At that moment an old man, who was major-domo of Hohenszalras, approached and begged with deference to know whether his ladies would be pleased to dine.
The Princess signified her readiness with alacrity; Wanda von Szalras signed assent with less willingness.
‘What a disagreeable obligation dining is,’ she said, as she turned reluctantly from the evening scene, with the lake sleeping in dusk and
shadow, while the snow summits still shone like silver and glowed with rose.
‘It is very wicked to think so,’ said her great-aunt. ‘When a merciful Creator has appointed our appetites for our consolation and support it is only an ingrate who is not thankful lawfully to indulge them.’
‘That view of them never occurred to me,’ said the châtelaine of Hohenszalras. ‘I think you must have stolen it, aunt, from some abbé galant or some chanoinesse as lovely as yourself in the last century. Alas! if not to care to eat be ungrateful I am a sad ingrate. Donau and Neva are more ready subscribers to your creed.’

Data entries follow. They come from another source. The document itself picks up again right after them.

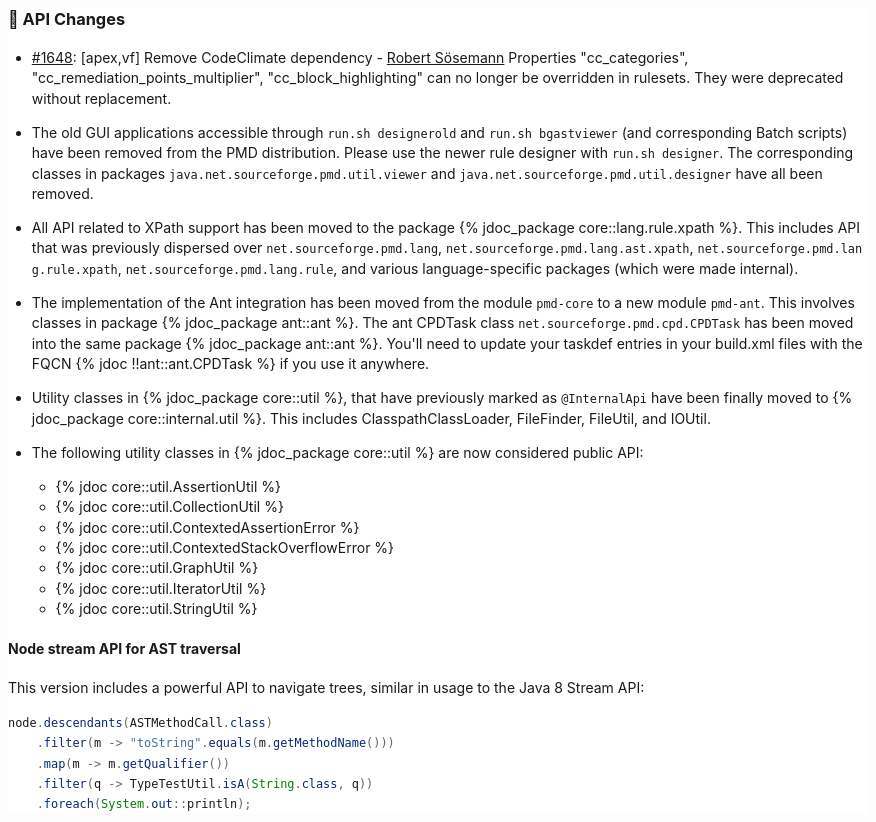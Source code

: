 ### 🚨 API Changes

* [#1648](https://github.com/pmd/pmd/issues/1648): \[apex,vf] Remove CodeClimate dependency - [Robert Sösemann](https://github.com/rsoesemann)
  Properties "cc_categories", "cc_remediation_points_multiplier", "cc_block_highlighting" can no longer be overridden in rulesets.
  They were deprecated without replacement.

* The old GUI applications accessible through `run.sh designerold` and `run.sh bgastviewer` (and corresponding Batch scripts)
  have been removed from the PMD distribution. Please use the newer rule designer with `run.sh designer`.
  The corresponding classes in packages `java.net.sourceforge.pmd.util.viewer` and `java.net.sourceforge.pmd.util.designer` have
  all been removed.

* All API related to XPath support has been moved to the package {% jdoc_package core::lang.rule.xpath %}.
  This includes API that was previously dispersed over `net.sourceforge.pmd.lang`, `net.sourceforge.pmd.lang.ast.xpath`,
  `net.sourceforge.pmd.lang.rule.xpath`, `net.sourceforge.pmd.lang.rule`, and various language-specific packages 
  (which were made internal).

* The implementation of the Ant integration has been moved from the module `pmd-core` to a new module `pmd-ant`.
  This involves classes in package {% jdoc_package ant::ant %}. The ant CPDTask class `net.sourceforge.pmd.cpd.CPDTask`
  has been moved into the same package {% jdoc_package ant::ant %}. You'll need to update your taskdef entries in your
  build.xml files with the FQCN {% jdoc !!ant::ant.CPDTask %} if you use it anywhere.

* Utility classes in {% jdoc_package core::util %}, that have previously marked as `@InternalApi` have been finally
  moved to {% jdoc_package core::internal.util %}. This includes ClasspathClassLoader, FileFinder, FileUtil, and
  IOUtil.

* The following utility classes in {% jdoc_package core::util %} are now considered public API:
  * {% jdoc core::util.AssertionUtil %}
  * {% jdoc core::util.CollectionUtil %}
  * {% jdoc core::util.ContextedAssertionError %}
  * {% jdoc core::util.ContextedStackOverflowError %}
  * {% jdoc core::util.GraphUtil %}
  * {% jdoc core::util.IteratorUtil %}
  * {% jdoc core::util.StringUtil %}

#### Node stream API for AST traversal

This version includes a powerful API to navigate trees, similar in usage to the Java 8 Stream API:
```java
node.descendants(ASTMethodCall.class)
    .filter(m -> "toString".equals(m.getMethodName()))
    .map(m -> m.getQualifier())
    .filter(q -> TypeTestUtil.isA(String.class, q))
    .foreach(System.out::println);
```
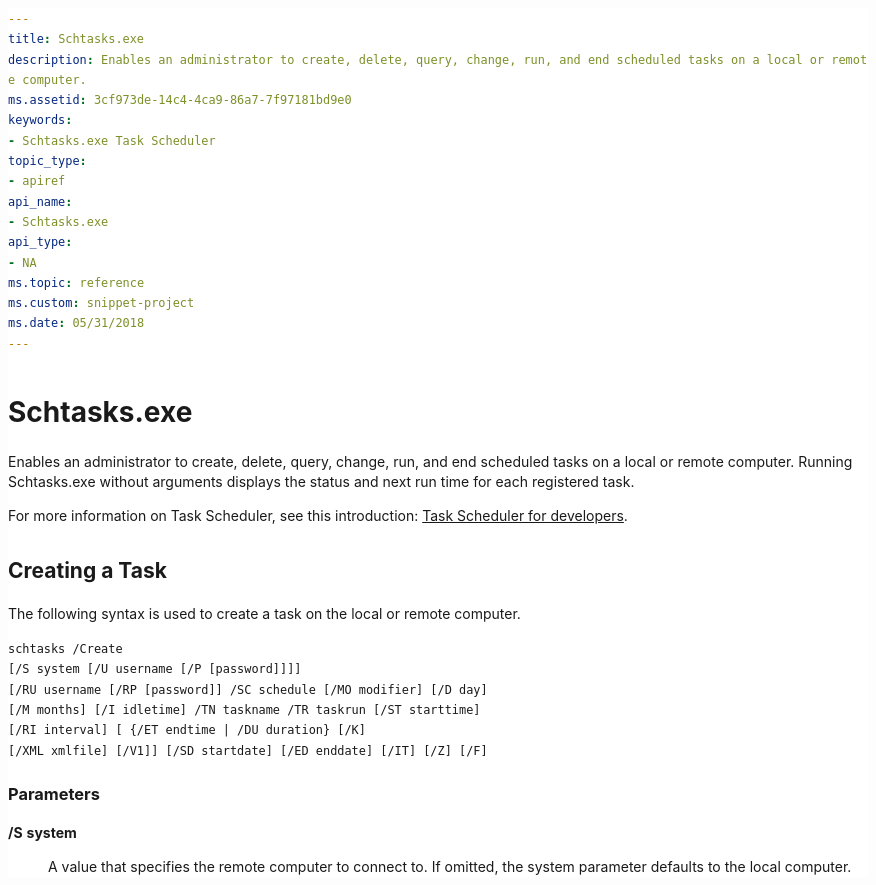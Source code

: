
 ```yaml
---
title: Schtasks.exe
description: Enables an administrator to create, delete, query, change, run, and end scheduled tasks on a local or remote computer.
ms.assetid: 3cf973de-14c4-4ca9-86a7-7f97181bd9e0
keywords:
- Schtasks.exe Task Scheduler
topic_type:
- apiref
api_name:
- Schtasks.exe
api_type:
- NA
ms.topic: reference
ms.custom: snippet-project
ms.date: 05/31/2018
---
```


# Schtasks.exe

Enables an administrator to create, delete, query, change, run, and end scheduled tasks on a local or remote computer. Running Schtasks.exe without arguments displays the status and next run time for each registered task. 

For more information on Task Scheduler, see this introduction: [Task Scheduler for developers](task-scheduler-start-page.md).

## Creating a Task

The following syntax is used to create a task on the local or remote computer.

``` syntax
schtasks /Create 
[/S system [/U username [/P [password]]]]
[/RU username [/RP [password]] /SC schedule [/MO modifier] [/D day]
[/M months] [/I idletime] /TN taskname /TR taskrun [/ST starttime]
[/RI interval] [ {/ET endtime | /DU duration} [/K] 
[/XML xmlfile] [/V1]] [/SD startdate] [/ED enddate] [/IT] [/Z] [/F]
```

### Parameters

<dl> <dt>

<span id="_S_system"></span><span id="_s_system"></span><span id="_S_SYSTEM"></span>**/S** **system**
</dt> <dd>

A value that specifies the remote computer to connect to. If omitted, the system parameter defaults to the local computer.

Donau and Neva were already racing towards the castle, and Wanda von Szalras, with one backward lingering glance to the sunset, which already was fading, followed them with slow steps to the grand house of which she was mistress.
In the north alone the sky was overcast and of a tawny colour, where the Pinzgau lay, with the green Salzach water rushing through its wooded gorges, and its tracks of sand and stone desolate as any desert.